More on this soon, but my last point leads me nicely onto who I'm going to make textular love to this post. And believe me, it would be love indeed, as this guy is my absolute hero.

Anyone who knows me knows how much I love Kevin Smith. I could listen to that pimp talk for hours (and do frequently). He's so much more than just a filmmaker: he's an all round class act. That is, of course, if you consider a class act to be a fat guy who goes into reasonably explicit detail about the sex he has with his wife.

You're likely to have heard of at least one of his movies (Clerks, Mallrats, Chasing Amy, Dogma, Jay and Silent Bob Strike Back, the infamous Jersey Girl and, most recently, Clerks 2), though he is most popular in the cult sense.

I model myself on him, not physically, ofcourse, but he has had my dream career.

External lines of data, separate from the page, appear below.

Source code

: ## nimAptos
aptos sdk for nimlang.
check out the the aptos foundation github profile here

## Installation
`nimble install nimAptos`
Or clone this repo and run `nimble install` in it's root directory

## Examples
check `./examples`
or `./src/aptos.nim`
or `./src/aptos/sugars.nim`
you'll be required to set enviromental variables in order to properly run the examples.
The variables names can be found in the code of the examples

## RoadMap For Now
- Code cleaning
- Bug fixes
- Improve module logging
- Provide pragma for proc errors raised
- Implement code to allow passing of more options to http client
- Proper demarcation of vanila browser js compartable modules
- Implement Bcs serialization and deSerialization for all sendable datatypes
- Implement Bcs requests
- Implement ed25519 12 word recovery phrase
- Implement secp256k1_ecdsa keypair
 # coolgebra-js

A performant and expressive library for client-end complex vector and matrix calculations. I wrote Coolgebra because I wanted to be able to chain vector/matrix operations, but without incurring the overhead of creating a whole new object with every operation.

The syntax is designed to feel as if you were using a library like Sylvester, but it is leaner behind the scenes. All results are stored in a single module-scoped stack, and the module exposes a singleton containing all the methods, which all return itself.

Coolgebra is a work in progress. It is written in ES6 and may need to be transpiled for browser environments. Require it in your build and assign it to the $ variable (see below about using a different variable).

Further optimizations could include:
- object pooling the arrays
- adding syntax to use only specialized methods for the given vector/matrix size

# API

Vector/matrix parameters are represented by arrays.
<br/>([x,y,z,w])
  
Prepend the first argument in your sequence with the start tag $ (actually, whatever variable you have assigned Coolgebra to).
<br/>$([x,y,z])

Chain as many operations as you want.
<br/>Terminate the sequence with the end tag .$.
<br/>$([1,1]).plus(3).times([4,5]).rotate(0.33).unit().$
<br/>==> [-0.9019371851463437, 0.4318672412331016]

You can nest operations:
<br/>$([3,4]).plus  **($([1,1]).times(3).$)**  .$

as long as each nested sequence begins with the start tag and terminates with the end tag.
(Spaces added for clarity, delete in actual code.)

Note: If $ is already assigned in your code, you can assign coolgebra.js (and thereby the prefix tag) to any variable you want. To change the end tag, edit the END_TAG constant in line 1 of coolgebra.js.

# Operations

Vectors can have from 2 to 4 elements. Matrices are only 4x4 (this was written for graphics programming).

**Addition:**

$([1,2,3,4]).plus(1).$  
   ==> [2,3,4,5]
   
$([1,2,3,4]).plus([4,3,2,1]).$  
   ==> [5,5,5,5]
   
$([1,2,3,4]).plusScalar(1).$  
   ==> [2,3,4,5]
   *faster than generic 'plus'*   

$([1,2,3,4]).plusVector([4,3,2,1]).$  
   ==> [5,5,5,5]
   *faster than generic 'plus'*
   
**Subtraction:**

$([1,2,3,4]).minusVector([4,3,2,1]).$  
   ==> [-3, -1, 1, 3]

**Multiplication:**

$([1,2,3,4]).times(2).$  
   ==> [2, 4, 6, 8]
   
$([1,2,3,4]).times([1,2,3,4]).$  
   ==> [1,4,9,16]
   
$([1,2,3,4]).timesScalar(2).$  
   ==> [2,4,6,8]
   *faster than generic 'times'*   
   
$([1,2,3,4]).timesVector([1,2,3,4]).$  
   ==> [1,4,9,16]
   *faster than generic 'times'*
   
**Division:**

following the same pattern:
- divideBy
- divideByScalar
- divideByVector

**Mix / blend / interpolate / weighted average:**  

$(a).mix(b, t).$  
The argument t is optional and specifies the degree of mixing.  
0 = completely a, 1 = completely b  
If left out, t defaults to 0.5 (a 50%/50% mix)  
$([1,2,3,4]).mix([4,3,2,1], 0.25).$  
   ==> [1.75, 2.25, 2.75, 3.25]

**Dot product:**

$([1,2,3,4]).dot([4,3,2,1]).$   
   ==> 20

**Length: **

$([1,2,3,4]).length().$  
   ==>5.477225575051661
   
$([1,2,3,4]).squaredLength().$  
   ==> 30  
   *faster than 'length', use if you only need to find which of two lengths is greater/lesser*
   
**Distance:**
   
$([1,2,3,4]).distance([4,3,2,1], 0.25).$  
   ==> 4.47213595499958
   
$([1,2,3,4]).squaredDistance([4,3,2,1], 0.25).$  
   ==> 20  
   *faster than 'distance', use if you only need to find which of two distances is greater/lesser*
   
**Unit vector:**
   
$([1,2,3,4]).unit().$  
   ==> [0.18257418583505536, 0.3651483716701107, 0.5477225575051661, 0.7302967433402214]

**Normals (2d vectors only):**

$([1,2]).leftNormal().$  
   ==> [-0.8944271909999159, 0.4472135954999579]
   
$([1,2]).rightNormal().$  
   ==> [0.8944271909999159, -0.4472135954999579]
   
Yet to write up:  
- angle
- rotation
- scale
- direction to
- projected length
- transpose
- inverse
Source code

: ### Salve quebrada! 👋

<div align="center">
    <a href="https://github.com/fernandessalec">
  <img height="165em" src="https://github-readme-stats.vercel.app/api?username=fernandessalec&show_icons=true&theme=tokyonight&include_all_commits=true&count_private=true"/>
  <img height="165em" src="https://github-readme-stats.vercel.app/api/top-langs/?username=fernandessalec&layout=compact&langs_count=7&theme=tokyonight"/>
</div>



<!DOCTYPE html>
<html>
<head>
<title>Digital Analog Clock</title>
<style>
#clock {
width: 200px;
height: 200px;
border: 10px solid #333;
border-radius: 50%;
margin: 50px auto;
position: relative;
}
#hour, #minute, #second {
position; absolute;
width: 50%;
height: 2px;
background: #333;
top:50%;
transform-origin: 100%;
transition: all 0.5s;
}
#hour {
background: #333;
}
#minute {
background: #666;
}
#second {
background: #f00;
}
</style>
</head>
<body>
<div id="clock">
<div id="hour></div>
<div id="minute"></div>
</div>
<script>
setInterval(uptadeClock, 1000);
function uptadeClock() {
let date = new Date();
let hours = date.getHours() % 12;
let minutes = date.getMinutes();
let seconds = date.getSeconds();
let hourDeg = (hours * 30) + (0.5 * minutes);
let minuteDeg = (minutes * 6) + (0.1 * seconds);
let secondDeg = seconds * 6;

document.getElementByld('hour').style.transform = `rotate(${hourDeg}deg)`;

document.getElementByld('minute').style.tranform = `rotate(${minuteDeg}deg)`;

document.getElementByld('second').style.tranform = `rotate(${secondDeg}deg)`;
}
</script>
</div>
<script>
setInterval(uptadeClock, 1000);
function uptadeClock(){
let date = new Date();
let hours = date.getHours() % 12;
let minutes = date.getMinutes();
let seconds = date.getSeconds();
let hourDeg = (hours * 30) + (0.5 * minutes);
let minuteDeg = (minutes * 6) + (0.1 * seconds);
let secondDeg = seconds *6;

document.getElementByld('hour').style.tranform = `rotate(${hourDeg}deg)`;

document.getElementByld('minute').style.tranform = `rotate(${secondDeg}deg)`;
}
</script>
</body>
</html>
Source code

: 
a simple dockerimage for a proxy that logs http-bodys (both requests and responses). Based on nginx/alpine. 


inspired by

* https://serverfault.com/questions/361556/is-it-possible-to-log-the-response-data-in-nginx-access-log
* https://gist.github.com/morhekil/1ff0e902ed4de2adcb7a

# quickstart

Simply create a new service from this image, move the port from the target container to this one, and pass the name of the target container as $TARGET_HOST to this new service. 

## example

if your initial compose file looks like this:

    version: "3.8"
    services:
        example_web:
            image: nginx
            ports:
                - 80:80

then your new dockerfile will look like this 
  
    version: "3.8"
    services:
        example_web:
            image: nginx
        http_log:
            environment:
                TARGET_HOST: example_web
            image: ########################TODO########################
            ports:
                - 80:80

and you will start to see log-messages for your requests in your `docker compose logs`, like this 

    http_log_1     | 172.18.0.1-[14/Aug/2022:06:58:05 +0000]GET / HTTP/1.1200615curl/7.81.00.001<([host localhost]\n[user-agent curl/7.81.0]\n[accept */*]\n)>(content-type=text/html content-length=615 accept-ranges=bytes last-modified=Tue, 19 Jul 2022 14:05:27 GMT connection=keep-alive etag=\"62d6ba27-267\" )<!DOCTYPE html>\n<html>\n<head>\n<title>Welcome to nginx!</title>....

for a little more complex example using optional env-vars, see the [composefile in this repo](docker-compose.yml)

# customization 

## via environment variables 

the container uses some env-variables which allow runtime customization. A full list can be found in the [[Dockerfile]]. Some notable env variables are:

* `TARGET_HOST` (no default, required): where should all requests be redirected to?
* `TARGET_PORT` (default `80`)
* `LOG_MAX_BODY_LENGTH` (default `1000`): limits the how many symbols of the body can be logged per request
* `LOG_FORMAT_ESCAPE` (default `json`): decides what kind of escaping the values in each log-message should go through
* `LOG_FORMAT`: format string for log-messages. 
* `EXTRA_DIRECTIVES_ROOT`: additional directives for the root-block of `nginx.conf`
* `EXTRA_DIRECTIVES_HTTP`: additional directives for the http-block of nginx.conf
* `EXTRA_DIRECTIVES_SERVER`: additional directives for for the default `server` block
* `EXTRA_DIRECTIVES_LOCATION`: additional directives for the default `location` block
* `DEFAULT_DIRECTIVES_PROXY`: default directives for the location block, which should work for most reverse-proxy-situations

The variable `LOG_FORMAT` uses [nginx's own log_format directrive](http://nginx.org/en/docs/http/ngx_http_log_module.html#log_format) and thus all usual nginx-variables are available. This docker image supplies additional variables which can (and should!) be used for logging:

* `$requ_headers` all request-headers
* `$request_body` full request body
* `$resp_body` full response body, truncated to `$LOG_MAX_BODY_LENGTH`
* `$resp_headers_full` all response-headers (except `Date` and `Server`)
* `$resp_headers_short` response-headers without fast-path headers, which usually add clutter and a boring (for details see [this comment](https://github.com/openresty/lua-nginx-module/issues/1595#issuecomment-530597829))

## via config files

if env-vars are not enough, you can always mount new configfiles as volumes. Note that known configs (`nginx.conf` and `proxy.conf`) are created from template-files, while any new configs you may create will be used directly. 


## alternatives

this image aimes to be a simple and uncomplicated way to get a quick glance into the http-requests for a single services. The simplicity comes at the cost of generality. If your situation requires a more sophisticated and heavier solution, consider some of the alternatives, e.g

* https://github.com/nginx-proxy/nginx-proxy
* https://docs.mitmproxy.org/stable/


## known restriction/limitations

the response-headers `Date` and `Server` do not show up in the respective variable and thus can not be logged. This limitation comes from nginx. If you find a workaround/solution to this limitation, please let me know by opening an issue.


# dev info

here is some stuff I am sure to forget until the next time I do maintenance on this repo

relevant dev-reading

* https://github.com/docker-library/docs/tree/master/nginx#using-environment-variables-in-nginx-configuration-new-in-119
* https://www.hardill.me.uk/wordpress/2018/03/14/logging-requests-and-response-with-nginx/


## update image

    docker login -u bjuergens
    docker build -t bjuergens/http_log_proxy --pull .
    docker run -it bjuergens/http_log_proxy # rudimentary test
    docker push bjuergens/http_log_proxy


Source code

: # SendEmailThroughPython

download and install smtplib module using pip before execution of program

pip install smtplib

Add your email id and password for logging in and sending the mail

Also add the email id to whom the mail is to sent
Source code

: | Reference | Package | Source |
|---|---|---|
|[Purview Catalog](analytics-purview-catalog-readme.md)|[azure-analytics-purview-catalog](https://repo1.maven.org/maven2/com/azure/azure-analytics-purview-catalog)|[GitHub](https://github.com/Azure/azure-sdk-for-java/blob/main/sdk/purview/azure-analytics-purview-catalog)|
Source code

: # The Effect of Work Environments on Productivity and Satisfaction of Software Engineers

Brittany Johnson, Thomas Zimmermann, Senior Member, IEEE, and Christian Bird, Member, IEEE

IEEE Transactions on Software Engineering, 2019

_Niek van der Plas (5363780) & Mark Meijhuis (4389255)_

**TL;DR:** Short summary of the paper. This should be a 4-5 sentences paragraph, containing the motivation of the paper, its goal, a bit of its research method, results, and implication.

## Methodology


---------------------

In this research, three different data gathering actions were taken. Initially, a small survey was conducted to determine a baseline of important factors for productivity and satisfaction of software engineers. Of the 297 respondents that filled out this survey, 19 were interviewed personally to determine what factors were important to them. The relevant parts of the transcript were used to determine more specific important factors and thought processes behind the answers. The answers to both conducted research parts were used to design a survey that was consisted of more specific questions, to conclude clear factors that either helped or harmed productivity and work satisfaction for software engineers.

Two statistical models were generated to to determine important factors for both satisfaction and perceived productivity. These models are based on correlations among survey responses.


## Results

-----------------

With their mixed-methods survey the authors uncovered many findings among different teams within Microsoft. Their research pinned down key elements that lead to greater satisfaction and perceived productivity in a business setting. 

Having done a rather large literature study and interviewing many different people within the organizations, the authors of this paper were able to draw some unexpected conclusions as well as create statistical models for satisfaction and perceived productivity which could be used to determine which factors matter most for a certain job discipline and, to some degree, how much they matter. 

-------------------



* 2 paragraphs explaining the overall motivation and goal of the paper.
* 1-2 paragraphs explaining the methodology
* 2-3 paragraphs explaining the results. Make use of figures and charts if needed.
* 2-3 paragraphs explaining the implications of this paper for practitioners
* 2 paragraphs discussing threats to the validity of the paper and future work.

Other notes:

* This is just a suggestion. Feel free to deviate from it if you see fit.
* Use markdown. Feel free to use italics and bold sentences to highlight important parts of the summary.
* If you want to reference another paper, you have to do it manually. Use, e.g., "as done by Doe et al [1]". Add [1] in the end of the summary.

Clerks has remained my favourite film since I first saw it five nearly five years ago. The other day my good friend Sam (Matthew from Alice Still Lives Here) asked me what my favourite film was these days, and I told him that it was still Clerks, simply because what it means to me.

It's a different kind of filmmaking. It's so character based, it's obscene. Which is exactly what I love, comepletely falling for a character. If I could write a character people'd love as much as Randal I'd die a happy man.

Of course, I can already die a happy man, as I was lucky enough to meet Kevin Smith last week. I went to see him do a Q and A in London, and as a complete stroke of luck I bumped into him, his wife and friend Malcolm Ingram in the back streets. Needless to say I could barely string a sentance together, but I managed to get a photo out of it.













Sure, he probably thinks I'm an idiot now, because I was all "Oh man, I wish I could find the words, but I'm totally in awe of you!" but I don't care. I love that man, and will do till my dying day.